Monday, April 16, 2012

The one that got away...


This week's League topic is one that haunts me.
We all collect something. What is a holy grail item you hope to find at a flea market, toy show, or comic convention? What else do you collect?
Well. This will be a little long-winded, but it will seem a little more epic if you know the whole story.

Of all the toys I ever had, one series of them always will stick out more than any other: Kenner's Super Powers Collection. The first four we got (I can't remember which two were first, but I remember that we got them at the Mervyn's in Dublin, California) were Green Lantern, Aquaman, Joker, and Robin. I want to say Green Lantern was one of the very first, but I could be wrong.

At the time, Kenner was already occupying tons of shelf space with its Star Wars collection, but I hadn't seen any DC heroes since being tempted at a random Toys R Us by leftover pegwarmers from Mego. The novelty to the Super Powers Collection, aside from having my favorite heroes (I've always been more of a DC guy than a Marvel guy), each figure came with a mini comic book and a special power action feature. Most were activated by squeezing the figure's legs. It seemed like half of them were a punching action, but Green Lantern would swing up his right fist, Wonder Woman crossed her bracelets above her head, and Robin had a special karate chop. A few had features activated by squeezing their arms. Flash ran (duh), Aquaman kicked his legs to swim (double duh), and Brainiac had a special power action "computer kick."

Brainiac was vac-metallized, so he looked all chromey, which was badass; but this particular figure didn't last very long. One arm squeeze too often, apparently; his arm busted right off.

The first wave of figures covered pretty much the main heroes and villains DC had; I think the most obscure character in that was maybe Brainiac, and only in that I was more accustomed to his green humanoid look rather than his then-current robotic redesigned look. I remember needing Wonder Woman, Hawkman, and Penguin to complete the series right before Christmas. My brother and I freaked out when we opened up the Hall of Justice playset on Christmas morning, and even more ecstatic when those three chracters slid out of the box (my parents had sneaked them in there) when we opened it. We also had the Lex-Soar 7 (which I'm pretty sure I got for my birthday that year), Batmobile, and the Supermobile vehicles.

The second wave of characters came out after we'd moved to Tracy, and I was in junior high school. Seeing an action figure of Martian Manhunter sitting on a peg at Thrifty after school one day was the sign I'd been waiting for that the figures were hitting the stores. I wasn't as familiar with this wave of characters; I'd just been introduced to Jack Kirby's Fourth World characters via the Superfriends cartoon in its penultimate season the year before, but that was just Darkseid, Desaad, and Kalibak. Mantis and Steppenwolf were new to me. But most exciting to me was Firestorm, my newest favorite hero.
And yes, I totally sent away for that Clark Kent figure.

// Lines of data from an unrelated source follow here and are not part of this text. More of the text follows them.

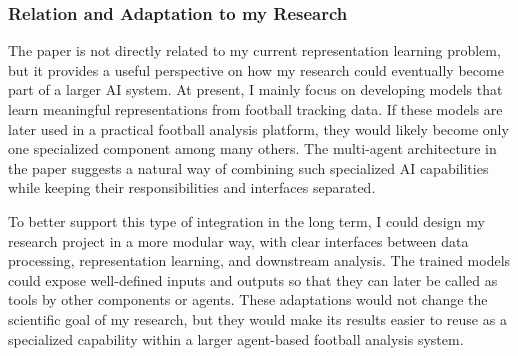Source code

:     \subsubsection{Relation and Adaptation to my Research}
    
    The paper is not directly related to my current representation learning problem, but it provides a useful perspective on how my research could eventually become part of a larger AI system. At present, I mainly focus on developing models that learn meaningful representations from football tracking data. If these models are later used in a practical football analysis platform, they would likely become only one specialized component among many others. The multi-agent architecture in the paper suggests a natural way of combining such specialized AI capabilities while keeping their responsibilities and interfaces separated.
    
    To better support this type of integration in the long term, I could design my research project in a more modular way, with clear interfaces between data processing, representation learning, and downstream analysis. The trained models could expose well-defined inputs and outputs so that they can later be called as tools by other components or agents. 
    These adaptations would not change the scientific goal of my research, but they would make its results easier to reuse as a specialized capability within a larger agent-based football analysis system.
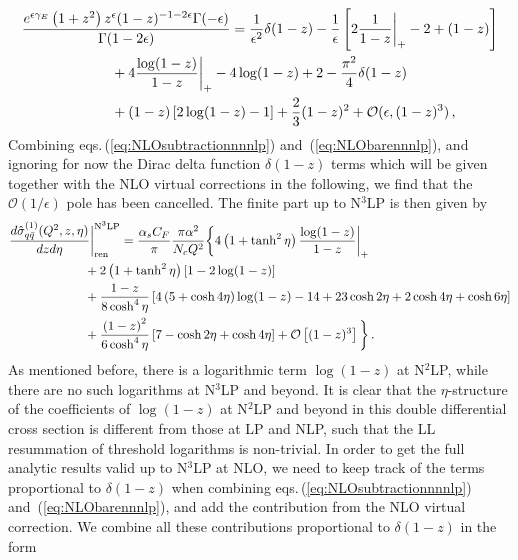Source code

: \documentclass[11pt]{article}
\newcommand\eqns[2]    {eqs.\,(\ref{#1}) and~(\ref{#2})}
\begin{document}
%
\begin{align}
    \frac{e^{\epsilon\gamma_E}\left(1+z^2\right)z^{\epsilon}(1-z)^{-1-2\epsilon}\Gamma(-\epsilon)}{\Gamma(1-2\epsilon)} &= \frac{1}{\epsilon^2}\delta(1-z)-\frac{1}{\epsilon}\left[2\frac{1}{1-z}\bigg|_+-2+(1-z)\right] \nonumber \\ 
    &\hspace{-3cm}+4\frac{\log(1-z)}{1-z}\bigg|_+-4\log(1-z)+2-\frac{\pi^2}{4}\delta(1-z) \nonumber \\ 
    &\hspace{-3cm}+(1-z)\left[2\log(1-z)-1\right]+\frac{2}{3}(1-z)^2+\mathcal{O}(\epsilon,(1-z)^3)\,,
\end{align}
%
Combining \eqns{eq:NLOsubtractionnnnlp}{eq:NLObarennnlp}, and ignoring for now the Dirac delta function $\delta(1-z)$ terms which will be given together with the NLO virtual corrections in the following, we find that the $\mathcal{O}(1/\epsilon)$ pole has been cancelled. The finite part up to N$^3$LP is then given by
%
\begin{align}\label{eq:finteNNNLP}
    \frac{d\hat{\sigma}_{q\bar{q}}^{(1)}(Q^2,z,\eta)}{dzd\eta}\bigg|_{\text{ren}}^{\text{N}^3\text{LP}} &= \frac{\alpha_sC_F}{\pi}\frac{\pi\alpha^2}{N_c Q^2} \bigg\{4\left(1+\tanh^2\eta\right)\frac{\log(1-z)}{1-z}\bigg|_+ \nonumber \\ 
    &\hspace{-1cm}+2\left(1+\tanh^2\eta\right)\left[1-2 \log(1-z)\right] \nonumber \\ 
    &\hspace{-1cm}+\frac{1-z}{8\cosh^4\eta}\left[4\left(5+\cosh4\eta\right)\log(1-z)-14+23\cosh2\eta+2\cosh4\eta+\cosh6\eta\right] \nonumber \\ 
    &\hspace{-1cm}+\frac{\left(1-z\right)^2}{6\cosh^4\eta}\left[7-\cosh2\eta + \cosh4\eta\right] + \mathcal{O}\left[(1-z)^3\right]\bigg\}\,.
\end{align}
%
As mentioned before, there is a logarithmic term $\log(1-z)$ at N$^2$LP, while there are no such logarithms at N$^3$LP and beyond. It is clear that the $\eta$-structure of the coefficients of $\log(1-z)$ at N$^2$LP and beyond in this double differential cross section is different from those at LP and NLP, such that the LL resummation of threshold logarithms is non-trivial.
In order to get the full analytic results valid up to N$^3$LP at NLO, we need to keep track of the terms proportional to $\delta(1-z)$ when combining \eqns{eq:NLOsubtractionnnnlp}{eq:NLObarennnlp}, and add the contribution from the NLO virtual correction. We combine all these contributions proportional to $\delta(1-z)$ in the form
\end{document}
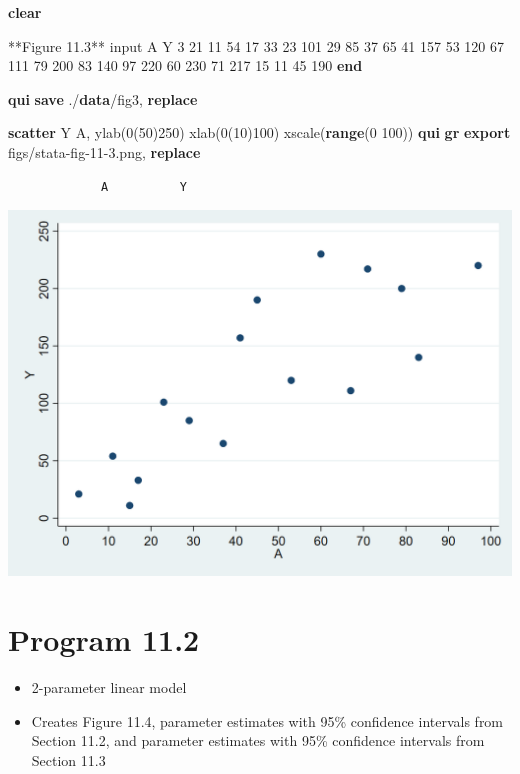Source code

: \documentclass[
  10pt,
]{book}
\newenvironment{Shaded}{\begin{snugshade}}{\end{snugshade}}
\newcommand{\BaseNTok}[1]{\textcolor[rgb]{0.00,0.00,0.81}{#1}}
\newcommand{\KeywordTok}[1]{\textcolor[rgb]{0.13,0.29,0.53}{\textbf{#1}}}
\newcommand{\NormalTok}[1]{#1}
\providecommand{\tightlist}{%
  \setlength{\itemsep}{0pt}\setlength{\parskip}{0pt}}
\begin{document}
\begin{Shaded}
\begin{Highlighting}[]
\KeywordTok{clear}

\NormalTok{**Figure 11.3**}
\NormalTok{input A Y}
\NormalTok{3   21	}
\NormalTok{11	54}
\NormalTok{17	33}
\NormalTok{23	101}
\NormalTok{29	85}
\NormalTok{37	65}
\NormalTok{41	157}
\NormalTok{53	120}
\NormalTok{67	111}
\NormalTok{79	200}
\NormalTok{83	140}
\NormalTok{97	220}
\NormalTok{60	230}
\NormalTok{71	217}
\NormalTok{15	11}
\NormalTok{45  190}
\KeywordTok{end}

\KeywordTok{qui} \KeywordTok{save}\NormalTok{ ./}\KeywordTok{data}\NormalTok{/fig3, }\KeywordTok{replace}

\KeywordTok{scatter}\NormalTok{ Y A, ylab(0(50)250) xlab(0(10)100) }\BaseNTok{xscale}\NormalTok{(}\KeywordTok{range}\NormalTok{(0 100))}
\KeywordTok{qui} \KeywordTok{gr} \KeywordTok{export}\NormalTok{ figs/stata-fig-11-3.png, }\KeywordTok{replace}
\end{Highlighting}
\end{Shaded}

\begin{verbatim}
             A          Y
\end{verbatim}

\begin{center}\includegraphics[width=0.85\linewidth]{figs/stata-fig-11-3} \end{center}

\hypertarget{program-11.2}{%
\section{Program 11.2}\label{program-11.2}}

\begin{itemize}
\tightlist
\item
  2-parameter linear model
\item
  Creates Figure 11.4, parameter estimates with 95\% confidence intervals from Section 11.2, and parameter estimates with 95\% confidence intervals from Section 11.3
\end{itemize}
\end{document}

Our first Firestorm figure ended up on our carport roof after the flying mechanism we'd devised went awry. Green Arrow's three or four arrows vanished from his quiver very shortly after he was opened. The vehicles in this wave were all made up; at least the Supermobile and Batmobile existed in the comics in the last wave. We got the hero spaceship, the Delta Probe One, and we got the gigantic villain vehicle, the Darkseid Destroyer. We didn't get the other vehicle, the Kalibak Boulder Bomber until a year or so after the Super Powers series ended -- on the bargain aisle at a Montgomery Ward store in Modesto, of all places. Ten years ago, I picked up another Darkseid Destroyer at Comic-Con, and you can see my adventure putting the damned thing together here.

In these pre-Internet days, we didn't know if and when another wave of figures was coming unless we happened to see an article in a magazine or heard from a friend. Our only recourse was to check out the toy section of any store that had one, wherever we went, especially if we were outside our usual sphere of retail establishments.

I had actually heard about a third wave of Super Powers figures, but we hadn't yet seem them. Once while on our way to visit relatives for the weekend, my parents stopped at Kmart before we left town so they could grab some stuff they needed. It was only going to take a few minutes, so my brother and I were to wait in the car.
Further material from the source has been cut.